> **Work instruction**: Please return every line from the entries that has the string "sudo" in it.

(Recorded information begins)

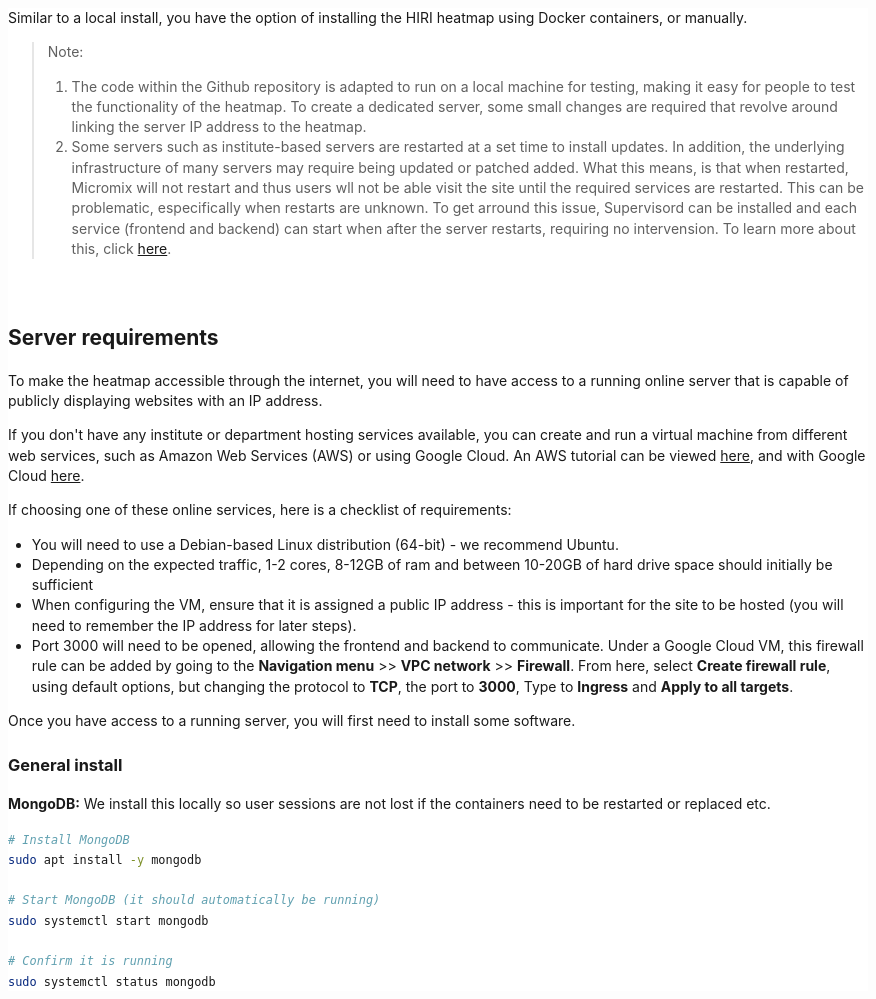Similar to a local install, you have the option of installing the HIRI heatmap using Docker containers, or manually.

> Note: 
> 1. The code within the Github repository is adapted to run on a local machine for testing, making it easy for people to test the functionality of the heatmap. To create a dedicated server, some small changes are required that revolve around linking the server IP address to the heatmap.
> 2. Some servers such as institute-based servers are restarted at a set time to install updates. In addition, the underlying infrastructure of many servers may require being updated or patched added. What this means, is that when restarted, Micromix will not restart and thus users wll not be able visit the site until the required services are restarted. This can be problematic, especifically when restarts are unknown. To get arround this issue, Supervisord can be installed and each service (frontend and backend) can start when after the server restarts, requiring no intervension. To learn more about this, click [here](http://supervisord.org/).

<br>

## Server requirements

To make the heatmap accessible through the internet, you will need to have access to a running online server that is capable of publicly displaying websites with an IP address.

If you don't have any institute or department hosting services available, you can create and run a virtual machine from different web services, such as Amazon Web Services (AWS) or using Google Cloud. An AWS tutorial can be viewed [here](https://aws.amazon.com/getting-started/launch-a-virtual-machine-B-0/), and with Google Cloud [here](https://cloud.google.com/compute/docs/create-linux-vm-instance). 

If choosing one of these online services, here is a checklist of requirements:

 - You will need to use a Debian-based Linux distribution (64-bit) - we recommend Ubuntu. 
 - Depending on the expected traffic, 1-2 cores, 8-12GB of ram and between 10-20GB of hard drive space should initially be sufficient
 - When configuring the VM, ensure that it is assigned a public IP address - this is important for the site to be hosted (you will need to remember the IP address for later steps).
 - Port 3000 will need to be opened, allowing the frontend and backend to communicate. Under a Google Cloud VM, this firewall rule can be added by going to the **Navigation menu** >>  **VPC network** >> **Firewall**. From here, select **Create firewall rule**, using default options, but changing the protocol to **TCP**, the port to **3000**, Type to **Ingress** and **Apply to all targets**. 


Once you have access to a running server, you will first need to install some software.

### General install

**MongoDB:** We install this locally so user sessions are not lost if the containers need to be restarted or replaced etc.


```bash
# Install MongoDB
sudo apt install -y mongodb

# Start MongoDB (it should automatically be running)
sudo systemctl start mongodb

# Confirm it is running
sudo systemctl status mongodb
```

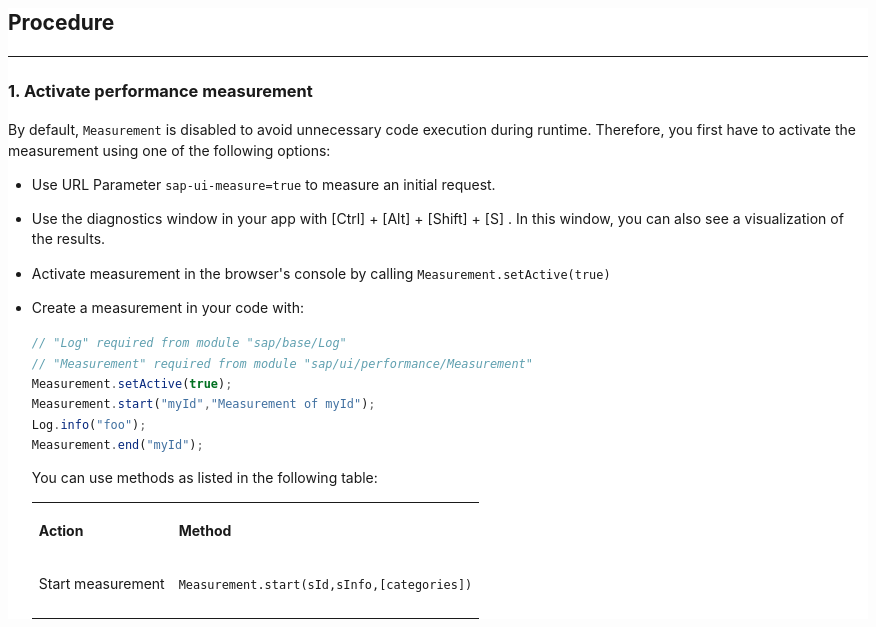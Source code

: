 ## Procedure

***

### 1. Activate performance measurement

By default, `Measurement` is disabled to avoid unnecessary code execution during runtime. Therefore, you first have to activate the measurement using one of the following options:

-   Use URL Parameter `sap-ui-measure=true` to measure an initial request.

-   Use the diagnostics window in your app with [Ctrl\] + [Alt\] + [Shift\] + [S\] . In this window, you can also see a visualization of the results.

-   Activate measurement in the browser's console by calling `Measurement.setActive(true)`

-   Create a measurement in your code with:

    ```js
    // "Log" required from module "sap/base/Log"
    // "Measurement" required from module "sap/ui/performance/Measurement"
    Measurement.setActive(true);
    Measurement.start("myId","Measurement of myId");
    Log.info("foo");
    Measurement.end("myId");
    ```

    You can use methods as listed in the following table:


    <table>
    <tr>
    <th valign="top">

    Action
    
    </th>
    <th valign="top">

    Method
    
    </th>
    </tr>
    <tr>
    <td valign="top">
    
    Start measurement
    
    </td>
    <td valign="top">
    
    `Measurement.start(sId,sInfo,[categories])` 
    
    </td>
    </tr>
    <tr>
    <td valign="top">
    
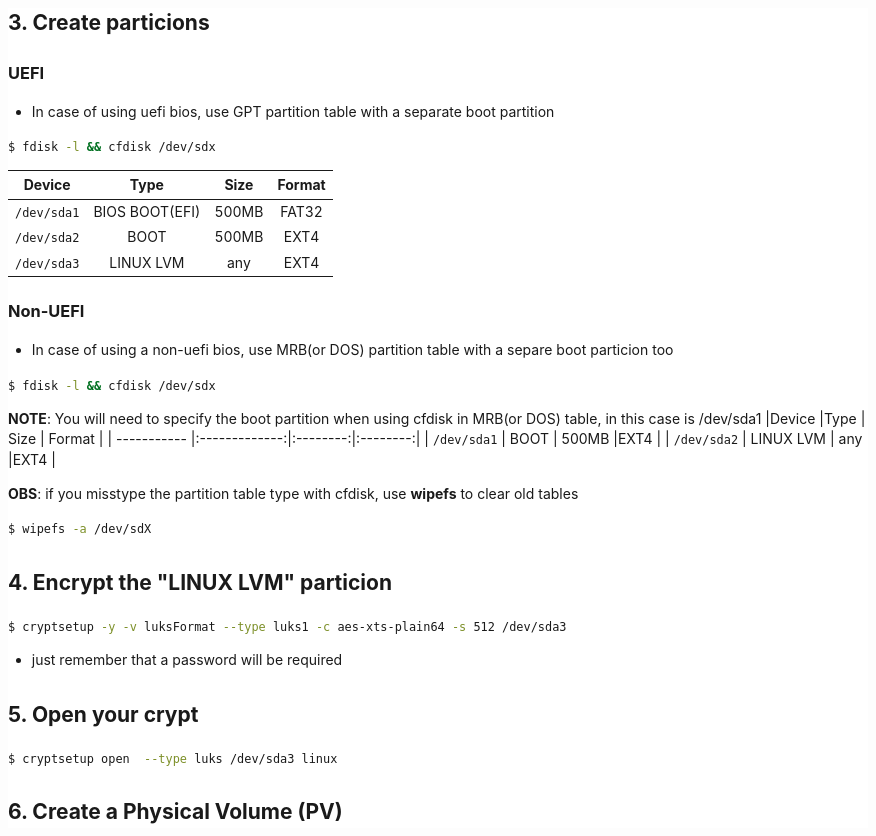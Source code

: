 ## 3. Create particions


### UEFI
* In case of using uefi bios, use GPT partition table with a separate boot partition

```bash
$ fdisk -l && cfdisk /dev/sdx
```
|Device       |Type           | Size     | Format   |
| ----------- |:-------------:|:--------:|:--------:|
| `/dev/sda1` | BIOS BOOT(EFI)| 500MB    |FAT32     |
| `/dev/sda2` | BOOT          | 500MB    |EXT4      |
| `/dev/sda3` | LINUX LVM     |  any     |EXT4      |


### Non-UEFI
* In case of using a non-uefi bios, use MRB(or DOS) partition table with a separe boot particion too

```bash
$ fdisk -l && cfdisk /dev/sdx
```
**NOTE**: You will need to specify the boot partition when using cfdisk in MRB(or DOS) table, in this case is /dev/sda1
|Device       |Type           | Size     | Format   |
| ----------- |:-------------:|:--------:|:--------:|
| `/dev/sda1` | BOOT          | 500MB    |EXT4      |
| `/dev/sda2` | LINUX LVM     |  any     |EXT4      |

**OBS**: if you misstype the partition table type with cfdisk, use **wipefs** to clear old tables
```bash
$ wipefs -a /dev/sdX
```


## 4. Encrypt the "LINUX LVM" particion

```bash
$ cryptsetup -y -v luksFormat --type luks1 -c aes-xts-plain64 -s 512 /dev/sda3
```

* just remember that a password will be required


## 5. Open your crypt

```bash
$ cryptsetup open  --type luks /dev/sda3 linux
```

## 6. Create a Physical Volume (PV)
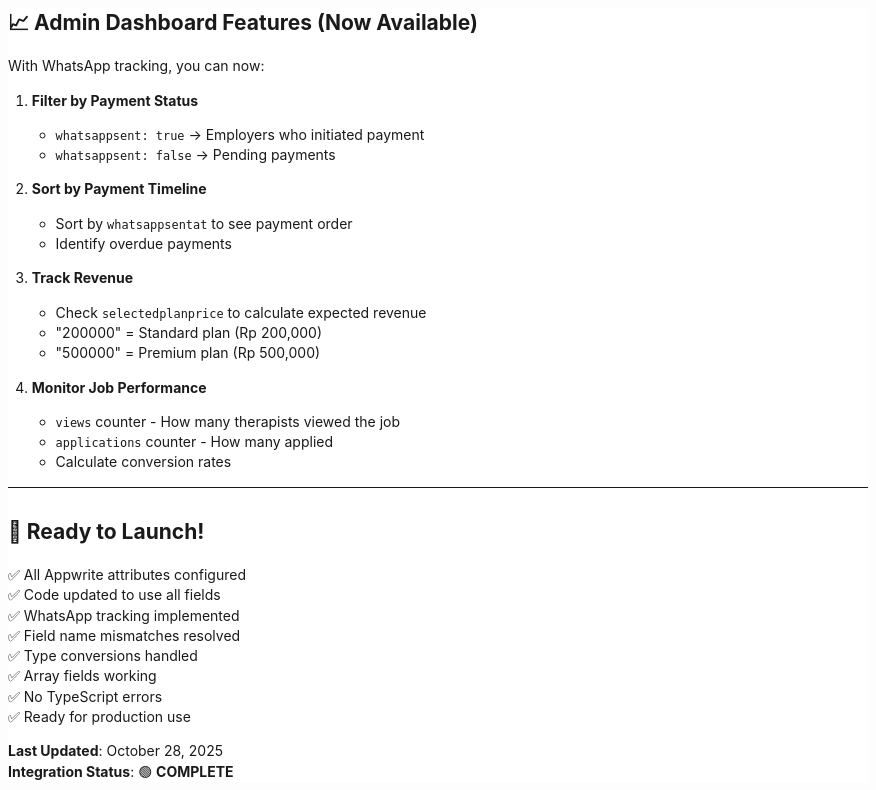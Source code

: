 
## 📈 Admin Dashboard Features (Now Available)

With WhatsApp tracking, you can now:

1. **Filter by Payment Status**
   - `whatsappsent: true` → Employers who initiated payment
   - `whatsappsent: false` → Pending payments

2. **Sort by Payment Timeline**
   - Sort by `whatsappsentat` to see payment order
   - Identify overdue payments

3. **Track Revenue**
   - Check `selectedplanprice` to calculate expected revenue
   - "200000" = Standard plan (Rp 200,000)
   - "500000" = Premium plan (Rp 500,000)

4. **Monitor Job Performance**
   - `views` counter - How many therapists viewed the job
   - `applications` counter - How many applied
   - Calculate conversion rates

---

## 🚀 Ready to Launch!

✅ All Appwrite attributes configured  
✅ Code updated to use all fields  
✅ WhatsApp tracking implemented  
✅ Field name mismatches resolved  
✅ Type conversions handled  
✅ Array fields working  
✅ No TypeScript errors  
✅ Ready for production use

**Last Updated**: October 28, 2025  
**Integration Status**: 🟢 **COMPLETE**
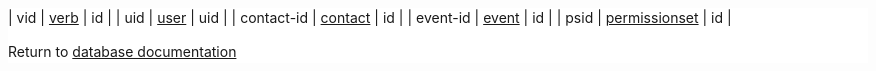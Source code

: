 | vid           | [verb](./db_verb.md)                   | id           |
| uid           | [user](./db_user.md)                   | uid          |
| contact-id    | [contact](./db_contact.md)             | id           |
| event-id      | [event](./db_event.md)                 | id           |
| psid          | [permissionset](./db_permissionset.md) | id           |

Return to [database documentation](./index.md)
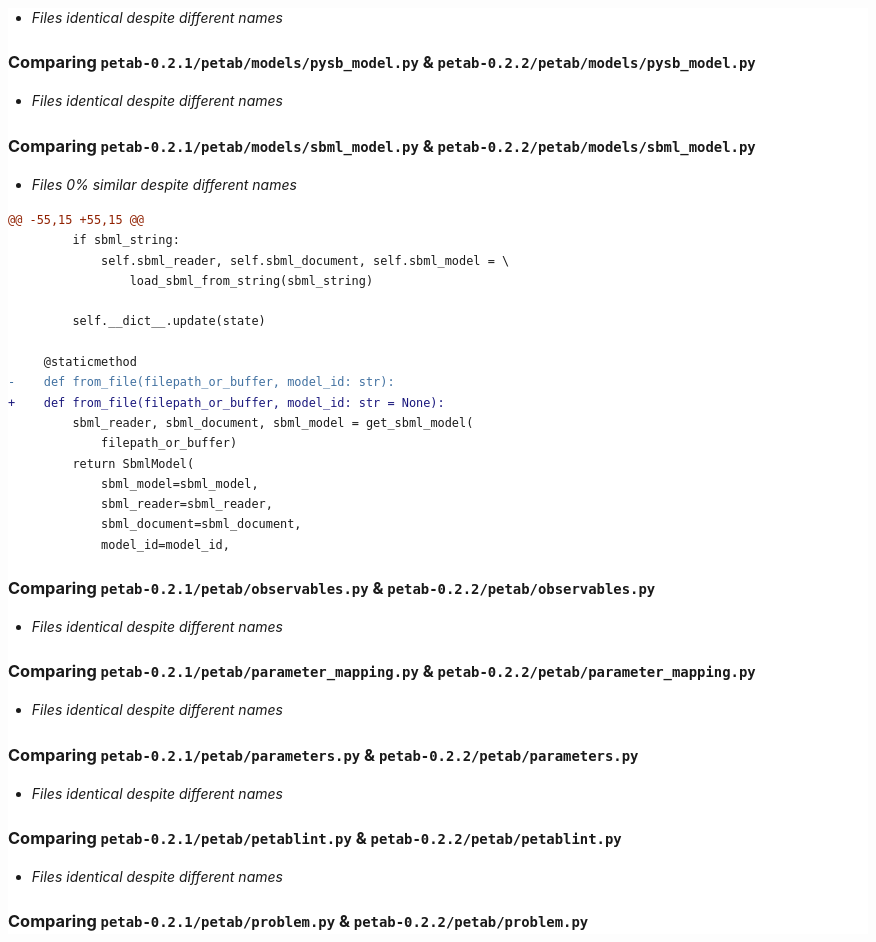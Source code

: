  * *Files identical despite different names*

### Comparing `petab-0.2.1/petab/models/pysb_model.py` & `petab-0.2.2/petab/models/pysb_model.py`

 * *Files identical despite different names*

### Comparing `petab-0.2.1/petab/models/sbml_model.py` & `petab-0.2.2/petab/models/sbml_model.py`

 * *Files 0% similar despite different names*

```diff
@@ -55,15 +55,15 @@
         if sbml_string:
             self.sbml_reader, self.sbml_document, self.sbml_model = \
                 load_sbml_from_string(sbml_string)
 
         self.__dict__.update(state)
 
     @staticmethod
-    def from_file(filepath_or_buffer, model_id: str):
+    def from_file(filepath_or_buffer, model_id: str = None):
         sbml_reader, sbml_document, sbml_model = get_sbml_model(
             filepath_or_buffer)
         return SbmlModel(
             sbml_model=sbml_model,
             sbml_reader=sbml_reader,
             sbml_document=sbml_document,
             model_id=model_id,
```

### Comparing `petab-0.2.1/petab/observables.py` & `petab-0.2.2/petab/observables.py`

 * *Files identical despite different names*

### Comparing `petab-0.2.1/petab/parameter_mapping.py` & `petab-0.2.2/petab/parameter_mapping.py`

 * *Files identical despite different names*

### Comparing `petab-0.2.1/petab/parameters.py` & `petab-0.2.2/petab/parameters.py`

 * *Files identical despite different names*

### Comparing `petab-0.2.1/petab/petablint.py` & `petab-0.2.2/petab/petablint.py`

 * *Files identical despite different names*

### Comparing `petab-0.2.1/petab/problem.py` & `petab-0.2.2/petab/problem.py`
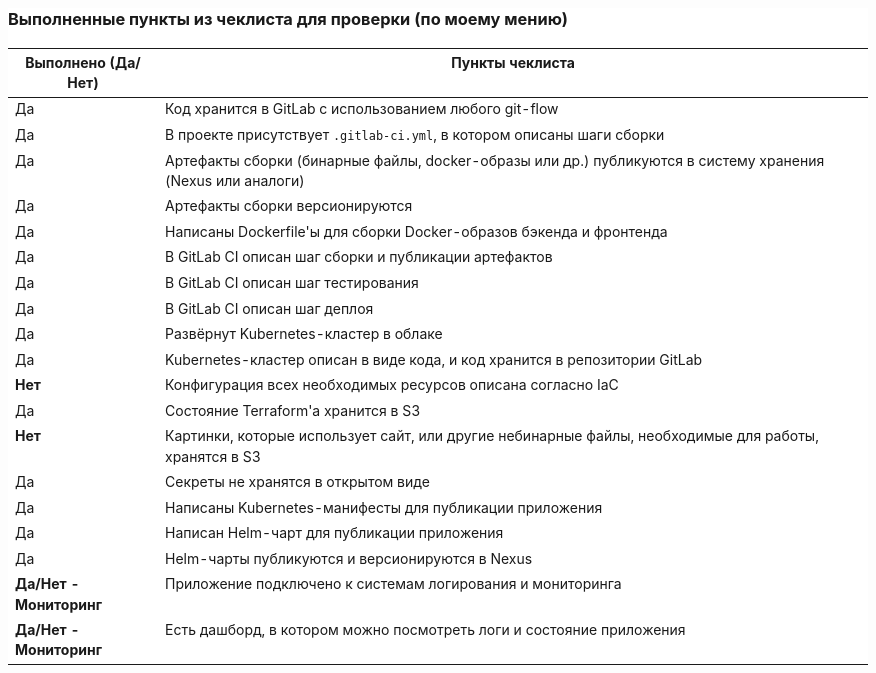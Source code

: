 

### Выполненные пункты из чеклиста для проверки (по моему мению)

| Выполнено (Да/Нет)      | Пункты чеклиста                                              |
| ----------------------- | ------------------------------------------------------------ |
| Да                      | Код хранится в GitLab с использованием любого git-flow       |
| Да                      | В проекте присутствует `.gitlab-ci.yml`, в котором описаны шаги сборки |
| Да                      | Артефакты сборки (бинарные файлы, docker-образы или др.) публикуются в систему хранения (Nexus или аналоги) |
| Да                      | Артефакты сборки версионируются                              |
| Да                      | Написаны Dockerfile'ы для сборки Docker-образов бэкенда и фронтенда |
| Да                      | В GitLab CI описан шаг сборки и публикации артефактов        |
| Да                      | В GitLab CI описан шаг тестирования                          |
| Да                      | В GitLab CI описан шаг деплоя                                |
| Да                      | Развёрнут Kubernetes-кластер в облаке                        |
| Да                      | Kubernetes-кластер описан в виде кода, и код хранится в репозитории GitLab |
| **Нет**                 | Конфигурация всех необходимых ресурсов описана согласно IaC  |
| Да                      | Состояние Terraform'а хранится в S3                          |
| **Нет**                 | Картинки, которые использует сайт, или другие небинарные файлы, необходимые для работы, хранятся в S3 |
| Да                      | Секреты не хранятся в открытом виде                          |
| Да                      | Написаны Kubernetes-манифесты для публикации приложения      |
| Да                      | Написан Helm-чарт для публикации приложения                  |
| Да                      | Helm-чарты публикуются и версионируются в Nexus              |
| **Да/Нет - Мониторинг** | Приложение подключено к системам логирования и мониторинга   |
| **Да/Нет - Мониторинг** | Есть дашборд, в котором можно посмотреть логи и состояние приложения |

(Recorded information ends)

> **Result of this task**:
sudo apt install -y mongodb
sudo systemctl start mongodb
sudo systemctl status mongodb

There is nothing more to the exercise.